By doing this, we are declaring that the component of a parent bug or story reflects where the patch will be applied:

A bug or story with component = kernel reflects a patch being made to the main RHEL kernel tree
A bug or story with component = kernel-rt reflects an RT-specific patch being made only to the RT tree (pre- RHEL 9.3)
A bug or story with component = kernel-automotive reflects an automotive-specific patch being made only to the RHIVOS tree

The workflow outlined in this document is only applicable to a patch that must go into the kernel main tree. For a bug or feature where the patch only applies to an RT or automotive tree, please follow the standard RHEL development workflow for those components.

Labeling

A labeling system is utilized to create linked tasks to the parent kernel issue to indicate any kernel variant testing that needs to be performed.

The labels used in this process are:

KWF:kernel-rt - to track kernel-rt testing
KWF:kernel-64k - to track kernel-64k testing
KWF:kernel-automotive - to track kernel-automotive testing

Any future variant added for kernel will follow the same naming convention.

All testing of the RHEL kernel itself will still be tracked on the parent bug/story as usual, whereas kernel variant testing is now tracked tasks linked with an "is blocked by" relationship.

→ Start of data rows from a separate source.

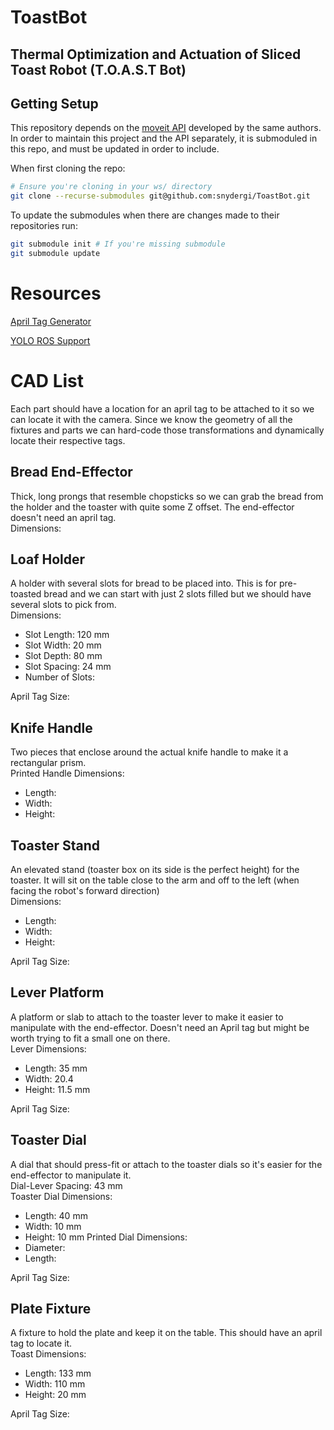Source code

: # ToastBot
## Thermal Optimization and Actuation of Sliced Toast Robot (T.O.A.S.T Bot)

## Getting Setup
This repository depends on the [moveit API](https://github.com/ME495-EmbeddedSystems/moveitapi-group5) developed by the same authors. In order to maintain this project and the API separately, it is submoduled in this repo, and must be updated in order to include.

When first cloning the repo:
```bash
# Ensure you're cloning in your ws/ directory
git clone --recurse-submodules git@github.com:snydergi/ToastBot.git
```

To update the submodules when there are changes made to their repositories run:
```bash
git submodule init # If you're missing submodule
git submodule update
```

# Resources
[April Tag Generator](https://chaitanyantr.github.io/apriltag.html)

[YOLO ROS Support](https://github.com/mgonzs13/yolo_ros)

# CAD List
Each part should have a location for an april tag to be attached to it so we can locate it with the camera. Since we know the geometry of all the fixtures and parts we can hard-code those transformations and dynamically locate their respective tags.
## Bread End-Effector
Thick, long prongs that resemble chopsticks so we can grab the bread from the holder and the toaster with quite some Z offset. The end-effector doesn't need an april tag.\
Dimensions:

## Loaf Holder
A holder with several slots for bread to be placed into. This is for pre-toasted bread and we can start with just 2 slots filled but we should have several slots to pick from. \
Dimensions:
 -  Slot Length: 120 mm
 -  Slot Width: 20 mm
 -  Slot Depth: 80 mm
 -  Slot Spacing: 24 mm
 -  Number of Slots:

April Tag Size:

## Knife Handle
Two pieces that enclose around the actual knife handle to make it a rectangular prism. \
Printed Handle Dimensions:
 - Length:
 - Width:
 - Height: 

## Toaster Stand
An elevated stand (toaster box on its side is the perfect height) for the toaster. It will sit on the table close to the arm and off to the left (when facing the robot's forward direction) \
Dimensions:
  - Length:
  - Width:
  - Height:

April Tag Size: 

## Lever Platform
A platform or slab to attach to the toaster lever to make it easier to manipulate with the end-effector. Doesn't need an April tag but might be worth trying to fit a small one on there. \
Lever Dimensions:
   - Length: 35 mm
   - Width: 20.4
   - Height: 11.5 mm

April Tag Size: 

## Toaster Dial
A dial that should press-fit or attach to the toaster dials so it's easier for the end-effector to manipulate it. \
Dial-Lever Spacing: 43 mm \
Toaster Dial Dimensions:
  - Length: 40 mm
  - Width: 10 mm
  - Height: 10 mm
Printed Dial Dimensions:
 - Diameter:
 - Length:

April Tag Size: 

## Plate Fixture
A fixture to hold the plate and keep it on the table. This should have an april tag to locate it. \
Toast Dimensions:
  - Length: 133 mm
  - Width: 110 mm
  - Height: 20 mm

April Tag Size:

When a parent kernel issue has a linked variant task, KWF will block a kernel MR from merging until the parent ticket and all its linked variant tasks have completed test evaluation. That means:

The parent kernel issue has "Preliminary Testing: Pass" indicating the RHEL kernel has passed QE preliminary testing
Any linked variant tasks are "Closed" with a comment indicating either the test results or reason why testing was waived or not conducted

Automated Labeling

There are two cases where these KWF labels may be automatically added to a kernel issue:

If the kernel bug is a CVE, "KWF:kernel-rt" label will automatically be added to track kernel-rt test verification.
Once a kernel MR is filed, if files belonging to a kernel subsystem are altered and that subsystem has the testVariants list defined in owners.yaml, then the respective KWF label(s) will be added to the parent kernel ticket to spawn and link appropriate variant testing task(s)
- For example, testVariants: kernel-rt defined for a subsystem in owners.yaml means that all MRs affecting that subsystem will trigger the creation of a kernel-rt testing task

Manual Labeling

Developers and QE also reserve the right to manually label a kernel issue to spawn kernel variant testing tasks. The KWF:* set of labels can be used any time the user believes there to be an impact to said kernel variant and wants to ensure a testing evaluation will occur for that variant.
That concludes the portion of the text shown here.